§ Sir John Graham Kerr
May I ask you, Mr. Speaker, whether your attention has been drawn to instances of the use of the term "Parliamentary Committee" to designate bodies which have not been appointed by either House of Parliament and whose membership is not exclusively reserved to Members of Parliament; and whether, in view of the misleading impression that may be produced by the public use of such a title in those circumstances, you can give some guidance to the House as to the limits within which the. title "Parliamentary Committee" should be used?
§ Mr. Speaker
The title "Parliamentary Committee" has a technical meaning and can be properly used only by a body appointed by one or both of the Houses of Parliament. Its use by bodies not so appointed is, as the hon. Member says, apt to mislead the public by suggesting that the body has an authority and powers which it does not in fact possess. It ought not to be impossible to find some other term to designate bodies, entirely or partly composed of Members of Parliament but not appointed by Parliament,. which would sufficiently indicate their connection with Parliament without giving rise to misconception. In some cases, "Private Members' Committee" would do; in others, "Parliamentary Group." I think the good sense and ingenuity of Members can be relied on to find a form of designation appropriate to each particular case, once the principle governing the use of the 1404 term "Parliamentary Committee" is pointed out.
§ Mr.

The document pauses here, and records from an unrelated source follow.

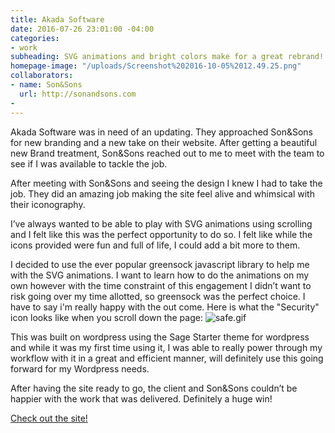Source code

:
 ```yaml
---
title: Akada Software
date: 2016-07-26 23:01:00 -04:00
categories:
- work
subheading: SVG animations and bright colors make for a great rebrand!
homepage-image: "/uploads/Screenshot%202016-10-05%2012.49.25.png"
collaborators:
- name: Son&Sons
  url: http://sonandsons.com
- 
---
```


Akada Software was in need of an updating. They approached Son&Sons for new branding and a new take on their website. After getting a beautiful new Brand treatment, Son&Sons reached out to me to meet with the team to see if I was available to tackle the job.

After meeting with Son&Sons and seeing the design I knew I had to take the job. They did an amazing job making the site feel alive and whimsical with their iconography.

I’ve always wanted to be able to play with SVG animations using scrolling and I felt like this was the perfect opportunity to do so. I felt like while the icons provided were fun and full of life, I could add a bit more to them. 

I decided to use the ever popular greensock javascript library to help me with the SVG animations. I want to learn how to do the animations on my own however with the time constraint of this engagement I didn’t want to risk going over my time allotted, so greensock was the perfect choice. I have to say i'm really happy with the out come. Here is what the "Security" icon looks like when you scroll down the page:
![safe.gif](/uploads/safe.gif)

This was built on wordpress using the Sage Starter theme for wordpress and while it was my first time using it, I was able to really power through my workflow with it in a great and efficient manner, will definitely use this going forward for my Wordpress needs.

After having the site ready to go, the client and Son&Sons couldn’t be happier with the work that was delivered. Definitely a huge win!

[Check out the site!](http://akadasoftware.com)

Thorne
Will that Ruling interfere with the committees sometimes set up by local bodies or local authorities? As a rule, at the commencement of the year, they elect what is known as a Parliamentary Committee.
§ Mr. Speaker
I do not think those terms are so misleading as when they are applied to committees of this House. Those bodies have obviously been appointed by organisations outside, and not by this House, and the general public quite understand. If there is any case of doubt, I should be glad if it could be submitted to me for consideration.